IPCEI („Important Projects of Common European Interest“) ermöglichen Unternehmen, ambitionierte Wasserstoffprojekte umzusetzen, die sich derzeit am Markt noch nicht rechnen. Die Förderinitiative eröffnet wichtige Chancen – erfordert jedoch hohen Planungs- und Umsetzungsaufwand auf Unternehmensseite.

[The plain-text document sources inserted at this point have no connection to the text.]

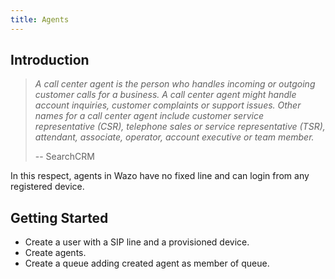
 ```yaml
---
title: Agents
---
```


## Introduction

> _A call center agent is the person who handles incoming or outgoing customer calls for a business.
> A call center agent might handle account inquiries, customer complaints or support issues. Other
> names for a call center agent include customer service representative (CSR), telephone sales or
> service representative (TSR), attendant, associate, operator, account executive or team member._
>
> \-- SearchCRM

In this respect, agents in Wazo have no fixed line and can login from any registered device.

## Getting Started

- Create a user with a SIP line and a provisioned device.
- Create agents.
- Create a queue adding created agent as member of queue.
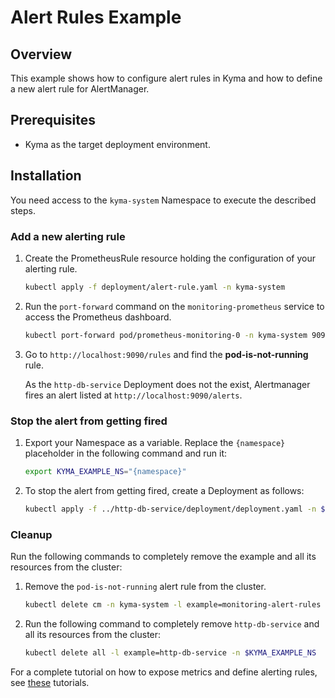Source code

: # Alert Rules Example

## Overview

This example shows how to configure alert rules in Kyma and how to define a new alert rule for AlertManager.

## Prerequisites

* Kyma as the target deployment environment.

## Installation

You need access to the `kyma-system` Namespace to execute the described steps.

### Add a new alerting rule

1. Create the PrometheusRule resource holding the configuration of your alerting rule. 

    ```bash
    kubectl apply -f deployment/alert-rule.yaml -n kyma-system
    ```

2. Run the `port-forward` command on the `monitoring-prometheus` service to access the Prometheus dashboard.

    ```bash
    kubectl port-forward pod/prometheus-monitoring-0 -n kyma-system 9090:9090
    ```

3. Go to `http://localhost:9090/rules` and find the **pod-is-not-running** rule.

    As the `http-db-service` Deployment does not the exist, Alertmanager fires an alert listed at `http://localhost:9090/alerts`.

### Stop the alert from getting fired

1. Export your Namespace as a variable. Replace the `{namespace}` placeholder in the following command and run it:

    ```bash
    export KYMA_EXAMPLE_NS="{namespace}"
    ```

2. To stop the alert from getting fired, create a Deployment as follows:

    ```bash
    kubectl apply -f ../http-db-service/deployment/deployment.yaml -n $KYMA_EXAMPLE_NS
    ```

### Cleanup

Run the following commands to completely remove the example and all its resources from the cluster:

1. Remove the `pod-is-not-running` alert rule from the cluster.

    ```bash
    kubectl delete cm -n kyma-system -l example=monitoring-alert-rules
    ```

2. Run the following command to completely remove `http-db-service` and all its resources from the cluster:

    ```bash
    kubectl delete all -l example=http-db-service -n $KYMA_EXAMPLE_NS
    ```
For a complete tutorial on how to expose metrics and define alerting rules, see [these](https://kyma-project.io/docs/components/monitoring/#tutorials-tutorials) tutorials.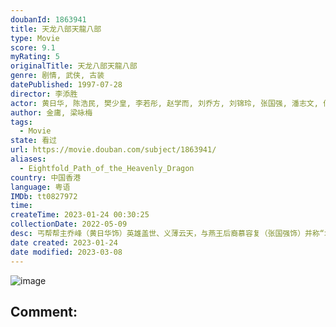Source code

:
 ```yaml
---
doubanId: 1863941
title: 天龙八部天龍八部
type: Movie
score: 9.1
myRating: 5
originalTitle: 天龙八部天龍八部
genre: 剧情, 武侠, 古装
datePublished: 1997-07-28
director: 李添胜
actor: 黄日华, 陈浩民, 樊少皇, 李若彤, 赵学而, 刘乔方, 刘锦玲, 张国强, 潘志文, 何美钿, 招石文, 李国麟, 雪梨, 黄纪莹, 吕有慧, 冯晓文, 李桂英, 马清仪, 赵静仪, 陈安莹, 苏恩磁, 李成昌, 刘江, 王伟, 冯瑞珍, 陈燕行, 郭德信, 陈荣峻, 江汉, 温双燕, 李鸿杰, 骆应钧, 骏雄, 麦子云, 邵卓尧, 麦长青, 梁健平, 梁钦棋, 陈狄克, 罗君左, 余慕莲, 李龙基, 刘丹, 蔡国庆, 陈中坚, 凌汉, 区岳, 何图英, 黄新, 李耀景, 曹济, 梁少秋, 邱万城, 郑家生, 孙季卿, 吕剑光, 石云, 曾健明, 何璧坚, 龙志成, 李海生, 罗国维, 艾威, 鲍方, 薛纯基, 郭卓桦, 沈宝思, 黄文标, 金兴贤, 谈泉庆, 马海伦, 张鸿昌, 郑雷, 关菁, 李丽丽, 秦煌, 李子奇, 虞天伟, 罗兰, 华忠男, 郑柏麟, 张英才, 博君, 谭一清, 杨子韬, 古明华, 张汉斌, 李炜祺, 王伟, 马蹄露, 阙可维, 陆希扬, 陈楚翘, 雷颖怡, 伍慧珊, 黄凯诗, 黄仲匡, 黄成想, 魏惠文, 邝佐辉, 伍文生, 麦嘉伦, 邓汝超, 李煌生, 焦雄, 刘桂芳, 蒋克, 汤俊明, 姚杰龙, 萧玉燕, 罗立勤, 王维德, 叶清, 陈安琪, 邢金沙, 温裕红, 张济平, 黎泓和, 黄河, 胡耀峰
author: 金庸, 梁咏梅
tags:
  - Movie
state: 看过
url: https://movie.douban.com/subject/1863941/
aliases:
  - Eightfold_Path_of_the_Heavenly_Dragon
country: 中国香港
language: 粤语
IMDb: tt0827972
time: 
createTime: 2023-01-24 00:30:25
collectionDate: 2022-05-09
desc: 丐帮帮主乔峰（黄日华饰）英雄盖世、义薄云天，与燕王后裔慕容复（张国强饰）并称“北乔峰，南慕容”。时值江湖上突发多起命案，乔峰在帮助慕容复洗刷嫌疑的同时，却不想被丐帮的阴谋党揭发了自己的身世之谜，更因...
date created: 2023-01-24
date modified: 2023-03-08
---
```


![image](p2346289959.jpg)

Comment:
---
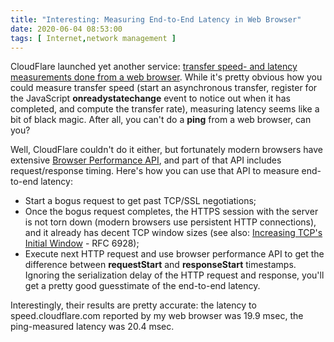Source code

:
 ```yaml
---
title: "Interesting: Measuring End-to-End Latency in Web Browser"
date: 2020-06-04 08:53:00
tags: [ Internet,network management ]
---
```

CloudFlare launched yet another service: [transfer speed- and latency measurements done from a web browser](https://blog.cloudflare.com/test-your-home-network-performance/). While it's pretty obvious how you could measure transfer speed (start an asynchronous transfer, register for the JavaScript **onreadystatechange** event to notice out when it has completed, and compute the transfer rate), measuring latency seems like a bit of black magic. After all, you can't do a **ping** from a web browser, can you?
<!--more-->
Well, CloudFlare couldn't do it either, but fortunately modern browsers have extensive [Browser Performance API](https://blog.cloudflare.com/browser-performance-api/), and part of that API includes request/response timing. Here's how you can use that API to measure end-to-end latency:

* Start a bogus request to get past TCP/SSL negotiations;
* Once the bogus request completes, the HTTPS session with the server is not torn down (modern browsers use persistent HTTP connections), and it already has decent TCP window sizes (see also: [Increasing TCP's Initial Window](https://tools.ietf.org/html/rfc6928) - RFC 6928);
* Execute next HTTP request and use browser performance API to get the difference between **requestStart** and **responseStart** timestamps. Ignoring the serialization delay of the HTTP request and response, you'll get a pretty good guesstimate of the end-to-end latency.

Interestingly, their results are pretty accurate: the latency to speed.cloudflare.com reported by my web browser was 19.9 msec, the ping-measured latency was 20.4 msec.
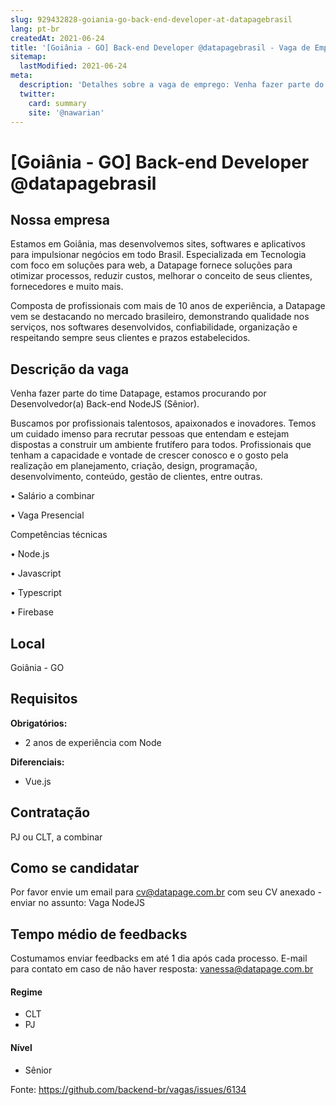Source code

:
 ```yaml
---
slug: 929432828-goiania-go-back-end-developer-at-datapagebrasil
lang: pt-br
createdAt: 2021-06-24
title: '[Goiânia - GO] Back-end Developer @datapagebrasil - Vaga de Emprego'
sitemap:
  lastModified: 2021-06-24
meta:
  description: 'Detalhes sobre a vaga de emprego: Venha fazer parte do time Datapage, estamos procurando por Desenvolvedor(a) Back-end NodeJS (Sênior). Buscamos por profissionais talentosos, apaixonados e inovadores. Temos um cuidado imenso para recrutar pessoas que entendam e estejam dispostas a construir um ambiente frutífero para todos. Profissionais que tenham a capacidade e vontade de crescer conosco e o gosto pela realização em planejamento, criação, design, programação, desenvolvimento, conteúdo, gestão de clientes, entre outras. • Salário a combinar • Vaga Presencial Competências técnicas • Node.js • Javascript • Typescript • Firebase'
  twitter:
    card: summary
    site: '@nawarian'
---
```


# [Goiânia - GO] Back-end Developer @datapagebrasil

## Nossa empresa

Estamos em Goiânia, mas desenvolvemos sites, softwares e aplicativos para impulsionar negócios em todo Brasil. Especializada em Tecnologia com foco em soluções para web, a Datapage fornece soluções para otimizar processos, reduzir custos, melhorar o conceito de seus clientes, fornecedores e muito mais.

Composta de profissionais com mais de 10 anos de experiência, a Datapage vem se destacando no mercado brasileiro, demonstrando qualidade nos serviços, nos softwares desenvolvidos, confiabilidade, organização e respeitando sempre seus clientes e prazos estabelecidos.

## Descrição da vaga

Venha fazer parte do time Datapage, estamos procurando por Desenvolvedor(a) Back-end NodeJS (Sênior).

Buscamos por profissionais talentosos, apaixonados e inovadores. Temos um cuidado imenso para recrutar pessoas que entendam e estejam dispostas a construir um ambiente frutífero para todos. Profissionais que tenham a capacidade e vontade de crescer conosco e o gosto pela realização em planejamento, criação, design, programação, desenvolvimento, conteúdo, gestão de clientes, entre outras.

• Salário a combinar

• Vaga Presencial

Competências técnicas

• Node.js

• Javascript

• Typescript

• Firebase


## Local

Goiânia - GO

## Requisitos

**Obrigatórios:**
- 2 anos de experiência com Node


**Diferenciais:**
- Vue.js

## Contratação

PJ ou CLT, a combinar

## Como se candidatar

Por favor envie um email para cv@datapage.com.br com seu CV anexado - enviar no assunto: Vaga NodeJS

## Tempo médio de feedbacks

Costumamos enviar feedbacks em até 1 dia após cada processo.
E-mail para contato em caso de não haver resposta: vanessa@datapage.com.br

#### Regime
- CLT
- PJ

#### Nível
- Sênior




Fonte: https://github.com/backend-br/vagas/issues/6134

Die Europäische Kommission hat am 28. Mai 2025 mit Hy2Move die vierte Welle der wichtigen Projekte von gemeinsamem europäischem Interesse (Important Projects of Common European Interest – IPCEI) für Wasserstoff beihilferechtlich genehmigt. Unter dem Namen Hy2Move (Hydrogen Mobility) haben sieben EU-Mitgliedstaaten (Estland, Frankreich, Italien, die Niederlande, Slowakei, Spanien und Deutschland) staatliche Fördermittel in Höhe von bis zu EUR 1,4 Mrd. für 11 Unternehmen gemeinsam bei der Europäischen Kommission notifiziert.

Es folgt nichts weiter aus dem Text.